简体   繁体   English

如何使用python中的beautifulsoup从网页中获取数据

[英]How do I get scrape data from web pages using beautifulsoup in python

I am trying to scrape the data from the given link bellow, a link我试图从下面给定的链接中抓取数据,一个链接

And I an saving it into csv file.我将它保存到 csv 文件中。

I got all movies name, but in other format bellow, please see bellow: I am getting bellow format in csv:我得到了所有的电影名称,但在下面的其他格式中,请参见下面:我在 csv 中得到了波纹管格式:

T h e " " S h a w s h a n k " " R e d e m p t i o n

T h e " " G o d f a t h e r

T h e " " G o d f a t h e r : " " P a r t " " I I

T h e " " D a r k " " K n i g h t

1 2 " " A n g r y " " M e n

S c h i n d l e r ' s " " L i s t

It should be:它应该是:

The Shawshank Redemption

The Godfather

The God father: Part II

The Dark Knight

I tried:我试过:

from bs4 import BeautifulSoup
import requests
import csv

url = 'https://www.imdb.com/chart/top'
res = requests.get(url)
soup = BeautifulSoup(res.text)
movie = soup.find_all(class_='titleColumn')

for names in movie:
    for name in names.find_all('a'):
        movies=list(name.text)
        # print(movies)

        # IN CSV
        with open('TopMovies.csv', 'a') as csvFile:
            writer = csv.writer(csvFile, delimiter = ' ')
            writer.writerow(movies)
        csvFile.close()
        print(movies)

print("Successfully inserted")

Please, Let me know if its any changes in my code.请让我知道它是否对我的代码进行了任何更改。

Thanks谢谢

Problem is in line movies=list(name.text) - you are creating list, where each item is character from the string name.text .问题出在movies=list(name.text) - 您正在创建列表,其中每个项目都是字符串name.text的字符。

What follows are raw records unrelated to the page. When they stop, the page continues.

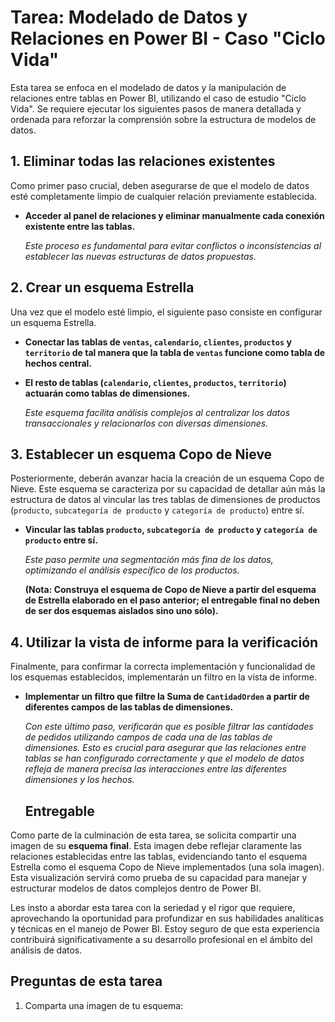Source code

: # Tarea: Modelado de Datos y Relaciones en Power BI - Caso "Ciclo Vida"

Esta tarea se enfoca en el modelado de datos y la manipulación de relaciones entre tablas en Power BI, utilizando el caso de estudio "Ciclo Vida". Se requiere ejecutar los siguientes pasos de manera detallada y ordenada para reforzar la comprensión sobre la estructura de modelos de datos.

## 1. Eliminar todas las relaciones existentes

Como primer paso crucial, deben asegurarse de que el modelo de datos esté completamente limpio de cualquier relación previamente establecida.

* **Acceder al panel de relaciones y eliminar manualmente cada conexión existente entre las tablas.**

    *Este proceso es fundamental para evitar conflictos o inconsistencias al establecer las nuevas estructuras de datos propuestas.*

## 2. Crear un esquema Estrella

Una vez que el modelo esté limpio, el siguiente paso consiste en configurar un esquema Estrella.

* **Conectar las tablas de `ventas`, `calendario`, `clientes`, `productos` y `territorio` de tal manera que la tabla de `ventas` funcione como tabla de hechos central.**
* **El resto de tablas (`calendario`, `clientes`, `productos`, `territorio`) actuarán como tablas de dimensiones.**

    *Este esquema facilita análisis complejos al centralizar los datos transaccionales y relacionarlos con diversas dimensiones.*

## 3. Establecer un esquema Copo de Nieve

Posteriormente, deberán avanzar hacia la creación de un esquema Copo de Nieve. Este esquema se caracteriza por su capacidad de detallar aún más la estructura de datos al vincular las tres tablas de dimensiones de productos (`producto`, `subcategoría de producto` y `categoría de producto`) entre sí.

* **Vincular las tablas `producto`, `subcategoría de producto` y `categoría de producto` entre sí.**

    *Este paso permite una segmentación más fina de los datos, optimizando el análisis específico de los productos.*

    **(Nota: Construya el esquema de Copo de Nieve a partir del esquema de Estrella elaborado en el paso anterior; el entregable final no deben de ser dos esquemas aislados sino uno sólo).**

## 4. Utilizar la vista de informe para la verificación

Finalmente, para confirmar la correcta implementación y funcionalidad de los esquemas establecidos, implementarán un filtro en la vista de informe.

* **Implementar un filtro que filtre la Suma de `CantidadOrden` a partir de diferentes campos de las tablas de dimensiones.**

    *Con este último paso, verificarán que es posible filtrar las cantidades de pedidos utilizando campos de cada una de las tablas de dimensiones. Esto es crucial para asegurar que las relaciones entre tablas se han configurado correctamente y que el modelo de datos refleja de manera precisa las interacciones entre las diferentes dimensiones y los hechos.*

    ## Entregable

Como parte de la culminación de esta tarea, se solicita compartir una imagen de su **esquema final**. Esta imagen debe reflejar claramente las relaciones establecidas entre las tablas, evidenciando tanto el esquema Estrella como el esquema Copo de Nieve implementados (una sola imagen). Esta visualización servirá como prueba de su capacidad para manejar y estructurar modelos de datos complejos dentro de Power BI.

Les insto a abordar esta tarea con la seriedad y el rigor que requiere, aprovechando la oportunidad para profundizar en sus habilidades analíticas y técnicas en el manejo de Power BI. Estoy seguro de que esta experiencia contribuirá significativamente a su desarrollo profesional en el ámbito del análisis de datos.

## Preguntas de esta tarea

1.  Comparta una imagen de tu esquema:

Instead of this list() , you can use list-comprehension movies = [name.text for name in names.find_all('a')] :您可以使用 list-comprehension movies = [name.text for name in names.find_all('a')]代替这个list()

from bs4 import BeautifulSoup
import requests
import csv

url = 'https://www.imdb.com/chart/top'
res = requests.get(url)
soup = BeautifulSoup(res.text)
movie = soup.find_all(class_='titleColumn')

for names in movie:
    movies = [name.text for name in names.find_all('a')]
    # print(movies)

    # IN CSV
    with open('TopMovies.csv', 'a') as csvFile:
        writer = csv.writer(csvFile, delimiter = ' ')
        writer.writerow(movies)
    csvFile.close()
    print(movies)

print("Successfully inserted")

This will create TopMovies.csv correctly.这将正确创建TopMovies.csv

Screenshot from LibreOffice: LibreOffice 截图:

在此处输入图片说明

声明:本站的技术帖子网页,遵循CC BY-SA 4.0协议,如果您需要转载,请注明本站网址或者原文地址。任何问题请咨询:yoyou2525@163.com.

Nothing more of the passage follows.